Federal Reserve Chairman Jerome Powell pledged that the central bank would engage in a "sequence" of interest rate cuts if conditions warrant, but he doesn't see that as necessary now.
Speaking after the Fed lowered its benchmark interest rate by 25 basis points, Powell said data will dictate future moves, with he and his colleagues ready to act to keep the decadelong expansion going.
"If the economy does turn down, then a more extensive sequence of rate cuts will be appropriate," he said during his post-meeting news conference. "We don't see that. It's not what we expect."
The Fed approved the quarter-point reduction even though its economic assessment changed little. The statement announcing the move featured language almost identical to that following the July rate cut, justifying the easing as a response to a weakening global economy and low inflation.
Federal Open Market Committee members generally see the economy as running strong, Powell said.
"We made one decision today, and that decision was to lower the funds rate by a quarter percentage point. We believe that action is appropriate to promote our objectives," he said. "We're going to be highly data dependent.

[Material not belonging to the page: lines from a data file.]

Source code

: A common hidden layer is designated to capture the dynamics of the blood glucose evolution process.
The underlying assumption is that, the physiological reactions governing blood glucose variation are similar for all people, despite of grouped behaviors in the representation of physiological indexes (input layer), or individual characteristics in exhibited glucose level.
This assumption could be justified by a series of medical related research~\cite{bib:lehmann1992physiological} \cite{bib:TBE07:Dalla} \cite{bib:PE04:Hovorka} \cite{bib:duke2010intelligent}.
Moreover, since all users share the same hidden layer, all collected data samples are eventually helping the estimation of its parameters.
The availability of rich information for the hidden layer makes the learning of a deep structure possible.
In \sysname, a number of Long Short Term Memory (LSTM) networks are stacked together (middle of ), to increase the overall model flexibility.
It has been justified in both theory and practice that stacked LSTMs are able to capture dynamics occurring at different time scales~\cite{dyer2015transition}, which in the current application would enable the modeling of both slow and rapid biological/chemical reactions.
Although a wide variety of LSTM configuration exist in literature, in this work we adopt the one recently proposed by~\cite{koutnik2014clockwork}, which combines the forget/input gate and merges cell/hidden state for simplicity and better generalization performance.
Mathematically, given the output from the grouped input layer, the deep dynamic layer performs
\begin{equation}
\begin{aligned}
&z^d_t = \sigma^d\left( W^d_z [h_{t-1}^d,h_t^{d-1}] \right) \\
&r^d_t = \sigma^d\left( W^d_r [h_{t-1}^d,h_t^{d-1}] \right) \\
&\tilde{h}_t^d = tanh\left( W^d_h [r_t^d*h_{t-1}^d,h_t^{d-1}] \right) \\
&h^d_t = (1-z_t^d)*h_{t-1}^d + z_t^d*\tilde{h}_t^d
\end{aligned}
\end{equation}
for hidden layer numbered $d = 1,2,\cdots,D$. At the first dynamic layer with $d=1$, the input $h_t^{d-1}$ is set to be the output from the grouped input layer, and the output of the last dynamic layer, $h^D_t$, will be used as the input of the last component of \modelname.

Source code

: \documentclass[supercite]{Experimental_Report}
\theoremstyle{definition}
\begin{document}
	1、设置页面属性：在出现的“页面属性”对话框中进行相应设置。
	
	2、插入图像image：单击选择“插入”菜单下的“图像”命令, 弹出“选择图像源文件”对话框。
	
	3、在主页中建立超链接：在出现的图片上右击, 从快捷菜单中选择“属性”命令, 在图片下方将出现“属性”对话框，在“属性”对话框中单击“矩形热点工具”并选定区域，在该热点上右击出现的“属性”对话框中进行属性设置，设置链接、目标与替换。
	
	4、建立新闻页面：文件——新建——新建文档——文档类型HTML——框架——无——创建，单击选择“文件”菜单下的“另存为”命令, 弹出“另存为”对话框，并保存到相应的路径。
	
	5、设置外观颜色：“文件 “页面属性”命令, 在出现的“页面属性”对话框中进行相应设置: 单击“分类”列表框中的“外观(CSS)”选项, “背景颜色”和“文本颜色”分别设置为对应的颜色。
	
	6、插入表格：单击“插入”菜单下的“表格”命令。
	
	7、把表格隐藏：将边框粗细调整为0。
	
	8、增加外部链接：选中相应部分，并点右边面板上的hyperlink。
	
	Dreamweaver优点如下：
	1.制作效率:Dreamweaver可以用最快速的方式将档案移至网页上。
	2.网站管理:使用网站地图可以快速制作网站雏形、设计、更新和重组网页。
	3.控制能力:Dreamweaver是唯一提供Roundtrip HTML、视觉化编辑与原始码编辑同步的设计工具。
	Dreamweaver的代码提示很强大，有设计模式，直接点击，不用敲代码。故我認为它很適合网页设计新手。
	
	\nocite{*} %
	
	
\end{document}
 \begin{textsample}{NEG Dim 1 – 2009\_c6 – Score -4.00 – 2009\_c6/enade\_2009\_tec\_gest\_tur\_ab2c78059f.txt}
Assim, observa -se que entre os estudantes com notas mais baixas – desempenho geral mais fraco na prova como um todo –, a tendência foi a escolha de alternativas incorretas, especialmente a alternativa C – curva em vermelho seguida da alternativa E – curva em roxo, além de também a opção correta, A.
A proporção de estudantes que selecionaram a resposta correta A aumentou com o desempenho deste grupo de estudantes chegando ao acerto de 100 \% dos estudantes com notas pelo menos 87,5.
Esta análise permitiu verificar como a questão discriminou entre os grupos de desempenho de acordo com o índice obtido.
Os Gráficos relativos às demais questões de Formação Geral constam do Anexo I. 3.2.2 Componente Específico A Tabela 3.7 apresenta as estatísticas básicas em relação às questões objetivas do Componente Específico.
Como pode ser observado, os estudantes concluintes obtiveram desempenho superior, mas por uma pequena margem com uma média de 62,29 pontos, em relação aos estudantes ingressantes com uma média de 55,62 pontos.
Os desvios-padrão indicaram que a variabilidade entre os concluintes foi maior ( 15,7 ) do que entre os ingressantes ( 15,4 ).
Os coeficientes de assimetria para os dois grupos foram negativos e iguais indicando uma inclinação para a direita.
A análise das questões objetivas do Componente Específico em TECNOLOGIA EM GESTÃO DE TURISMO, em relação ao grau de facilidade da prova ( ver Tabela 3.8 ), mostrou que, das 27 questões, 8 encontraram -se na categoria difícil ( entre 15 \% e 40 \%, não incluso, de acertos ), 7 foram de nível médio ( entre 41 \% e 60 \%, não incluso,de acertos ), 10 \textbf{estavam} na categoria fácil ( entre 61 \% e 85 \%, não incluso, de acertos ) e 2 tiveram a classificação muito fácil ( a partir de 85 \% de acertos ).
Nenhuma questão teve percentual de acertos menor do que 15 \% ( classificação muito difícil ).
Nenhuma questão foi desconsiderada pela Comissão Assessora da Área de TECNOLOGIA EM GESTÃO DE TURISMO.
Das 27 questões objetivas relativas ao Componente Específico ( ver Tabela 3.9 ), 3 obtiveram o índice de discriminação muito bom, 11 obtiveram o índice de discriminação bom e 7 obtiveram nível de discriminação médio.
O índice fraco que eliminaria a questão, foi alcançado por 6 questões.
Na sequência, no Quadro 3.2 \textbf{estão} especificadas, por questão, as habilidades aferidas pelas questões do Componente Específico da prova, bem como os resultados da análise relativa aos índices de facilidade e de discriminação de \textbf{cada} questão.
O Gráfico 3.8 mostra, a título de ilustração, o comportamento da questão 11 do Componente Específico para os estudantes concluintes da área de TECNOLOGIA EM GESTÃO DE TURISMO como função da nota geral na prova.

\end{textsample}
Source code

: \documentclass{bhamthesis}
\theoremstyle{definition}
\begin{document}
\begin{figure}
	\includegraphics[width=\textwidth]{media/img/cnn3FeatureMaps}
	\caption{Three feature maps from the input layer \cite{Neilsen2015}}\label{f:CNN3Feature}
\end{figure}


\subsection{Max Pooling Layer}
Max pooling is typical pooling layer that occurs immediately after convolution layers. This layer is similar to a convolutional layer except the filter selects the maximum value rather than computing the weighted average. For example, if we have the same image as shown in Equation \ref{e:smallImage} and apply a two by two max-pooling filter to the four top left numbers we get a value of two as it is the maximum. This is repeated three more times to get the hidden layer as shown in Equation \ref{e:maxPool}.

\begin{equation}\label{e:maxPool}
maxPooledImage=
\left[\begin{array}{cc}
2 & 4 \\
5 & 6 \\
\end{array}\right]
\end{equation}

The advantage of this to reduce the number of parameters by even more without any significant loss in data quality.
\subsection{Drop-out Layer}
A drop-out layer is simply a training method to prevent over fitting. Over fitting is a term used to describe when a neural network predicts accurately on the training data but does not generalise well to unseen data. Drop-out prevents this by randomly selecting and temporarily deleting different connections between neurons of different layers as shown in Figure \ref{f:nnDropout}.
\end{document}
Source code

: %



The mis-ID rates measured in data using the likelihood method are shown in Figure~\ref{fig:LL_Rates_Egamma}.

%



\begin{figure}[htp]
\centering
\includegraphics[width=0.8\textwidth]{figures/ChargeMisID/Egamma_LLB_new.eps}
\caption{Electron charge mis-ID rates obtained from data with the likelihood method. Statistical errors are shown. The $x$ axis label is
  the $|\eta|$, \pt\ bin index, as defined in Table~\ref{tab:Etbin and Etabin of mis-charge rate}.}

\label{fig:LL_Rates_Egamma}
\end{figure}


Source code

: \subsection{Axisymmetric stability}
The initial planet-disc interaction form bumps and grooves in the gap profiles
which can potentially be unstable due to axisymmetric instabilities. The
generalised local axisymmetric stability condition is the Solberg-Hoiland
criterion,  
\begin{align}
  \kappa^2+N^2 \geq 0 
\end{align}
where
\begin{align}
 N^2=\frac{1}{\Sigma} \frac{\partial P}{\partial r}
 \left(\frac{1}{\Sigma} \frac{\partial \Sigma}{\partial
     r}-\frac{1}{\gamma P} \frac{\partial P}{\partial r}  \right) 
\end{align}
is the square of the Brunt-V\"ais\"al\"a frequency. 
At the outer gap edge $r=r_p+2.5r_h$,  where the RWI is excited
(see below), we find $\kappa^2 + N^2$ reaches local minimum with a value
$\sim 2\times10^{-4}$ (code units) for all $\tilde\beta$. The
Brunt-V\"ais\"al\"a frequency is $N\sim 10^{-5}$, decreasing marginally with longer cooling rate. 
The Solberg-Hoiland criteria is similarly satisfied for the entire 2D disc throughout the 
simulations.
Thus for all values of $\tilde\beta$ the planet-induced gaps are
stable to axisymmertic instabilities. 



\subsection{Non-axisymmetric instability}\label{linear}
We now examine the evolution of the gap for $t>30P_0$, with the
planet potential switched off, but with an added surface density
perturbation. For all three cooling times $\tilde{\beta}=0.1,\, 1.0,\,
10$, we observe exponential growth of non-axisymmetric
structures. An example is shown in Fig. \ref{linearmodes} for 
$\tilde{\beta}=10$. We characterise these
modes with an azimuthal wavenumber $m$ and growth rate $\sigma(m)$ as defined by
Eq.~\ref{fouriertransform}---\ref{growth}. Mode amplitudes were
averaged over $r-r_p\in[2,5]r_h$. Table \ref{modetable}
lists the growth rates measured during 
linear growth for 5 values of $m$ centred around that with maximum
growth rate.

I would also say as we often do that we're not on a preset course."
The cut came without indications that further reductions are ahead.
In fact, committee members were divided over the future course, with no additional reductions this year narrowly carrying the day. Powell acknowledged that making policy in the current environment is difficult and emphasized that officials are flexible in their approach.
"Sometimes the path ahead is clear and sometimes less so," he said. "We're going to be looking carefully meeting by meeting a full range of information and we're going to assess the appropriate stance of policy as we go."